This notion... as absurd as it sounds... is actually supported by recent studies in anthropology and evolutionary psychology which suggests that a primal purpose behind the development of the arts was the desire on the part of the male to impress the opposite sex through some sort of achievement that would make him stand out and appear more desirable. Considering the central role of sex 9and death) in the arts... and in nearly all that we do, I can't discount the theory.


----------



## Guest

TresPicos said:


> Maybe that's why Nadia Boulanger had so many students, then.


The exception you mention does not alter the historical facts, there has to be a reason,



> In fact, the opportunity argument has been valid throughout most of music history. Equal opportunity hasn't been around that long.


I have made one suggestion as I do not go along with the cry "We were not given the chance" 


> And who says that women do not compose nearly as well? .


I do, and so do the majority


----------



## Polednice

Weston said:


> Yes!
> 
> It all goes back to the campfire in prehistoric times. If you're not the most handsome male, or the strongest, or bravest, or swiftest, perhaps you can attract a female by how cleverly you can bang on a drum. Women generally do not have these issues as much. They have a biological incentive to be pickier about who they mate with than men. It's a lot bigger investment for them. Hence men need to work harder to attract a mate.
> 
> Hence the drive toward art and music.


While I could accept this idea as an answer for the _genesis_ of art, I don't think it's adequate to explain the divide between men and women in the modern era. Music - specifically art music - has moved so far beyond such social functions that I don't think it's appropriate. While one might _tentatively_ argue that men have a greater subconscious impetus to create art, everyone would agree that it is no longer done (only) for the sake of attracting a mate. In the 21st century, people are attracted to experiencing and creating art because it explores central human preoccupations and attempts to give us a place in an incomprehensible universe - women are just as open to the beauty of such ideas as men and, as such, should be just as likely to be drawn into the artistic profession.

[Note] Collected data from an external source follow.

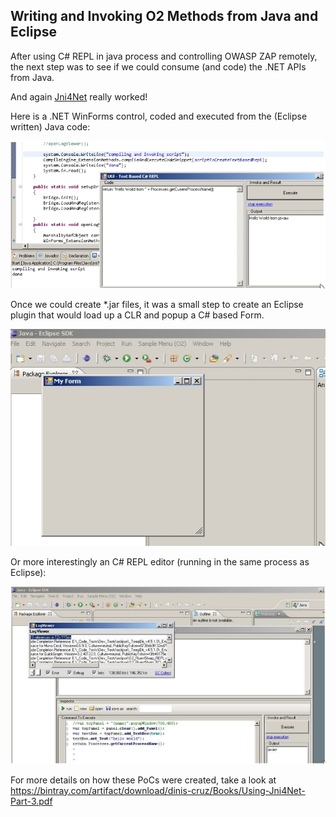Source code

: ##  Writing and Invoking O2 Methods from Java and Eclipse

After using C# REPL in java process and controlling OWASP ZAP remotely, the next step was to see if we could consume (and code) the .NET APIs from Java.

And again [Jni4Net](http://jni4net.sourceforge.net/) really worked!

Here is a .NET WinForms control, coded and executed from the (Eclipse written) Java code:

![](images/CropperCapture_5B77_5D.jpg)

Once we could create *.jar files, it was a small step to create an Eclipse plugin that would load up a CLR and popup a C# based Form.  

![](images/CropperCapture_5B78_5D.jpg)

Or more interestingly an C# REPL editor (running in the same process as Eclipse):

![](images/CropperCapture_5B79_5D.jpg)

For more details on how these PoCs were created, take a look at https://bintray.com/artifact/download/dinis-cruz/Books/Using-Jni4Net-Part-3.pdf
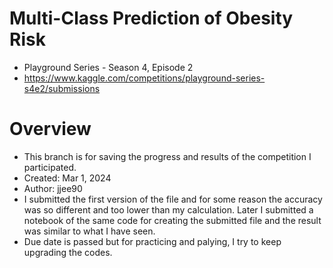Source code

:# Multi-Class Prediction of Obesity Risk
- Playground Series - Season 4, Episode 2
- https://www.kaggle.com/competitions/playground-series-s4e2/submissions

# Overview
- This branch is for saving the progress and results of the competition I participated.
- Created: Mar 1, 2024
- Author: jjee90
- I submitted the first version of the file and for some reason the accuracy was so different and too lower than my calculation. Later I submitted a notebook of the same code for creating the submitted file and the result was similar to what I have seen.
- Due date is passed but for practicing and palying, I try to keep upgrading the codes.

Again, as has been mentioned, we should consider what it is specifically about _classical music_ - rather than all art - that has stopped women from achieving as much as men, as women _have_ excelled in the other arts. Thus, an all-encompassing notion that suggests 'art was created by men' doesn't quite cover the true nature of our question. It also rather flies in the face of a woman's ability to do anything, as, on its most simple level, it suggests that women are meant to breed and care for young, while men do _everything else conceivable_ in order to impress them!


----------



## TresPicos

Andante said:


> The exception you mention does not alter the historical facts, there has to be a reason,


Nadia Boulanger could, of course, have something wrong with her brain, making it more manly and, therefore, talented. 



> I have made one suggestion as I do not go along with the cry "We were not given the chance"


The opinion you mention does not alter the historical facts. The non-equal opportunity for women and women composers was the harsh reality for centuries and something one cannot overlook. Of course it's not the whole explanation, probably just 90% of it.



> I do, and so do the majority


The majority of biggots, or what?


----------



## Yoshi

Andante said:


> I do, and so do the majority


Hahahahahahaha...


----------



## Ignis Fatuus

Think about the brain areas that were required to write a renaissance era fugal motet. Now think of the brain areas required to write a flowing romantic era violin solo. 

I fully beleive that men and women are born with different brains, and grow different brains due to different environments (including gender roles). But unless you can biologically define for me what a good composer is, I will never believe women are necessarily worse composers, from a biological standpoint.
(and hopefully my first paragraph shows that the skills required by good composing can be so vary that such a biological definition of a good composer is impossible).

People believe they are being scientific by saying men and women have different brains, but unless you can say: "this section of the brain must be well-developed to be a composer, and this same section of brain is missing in women", then it's not at all a scientific approach.


----------



## dmg

Weston said:


> I am curious what historical memes allowed women to excel and even innovate in literature, the novel and poetry for instance, and not in music and the visual arts.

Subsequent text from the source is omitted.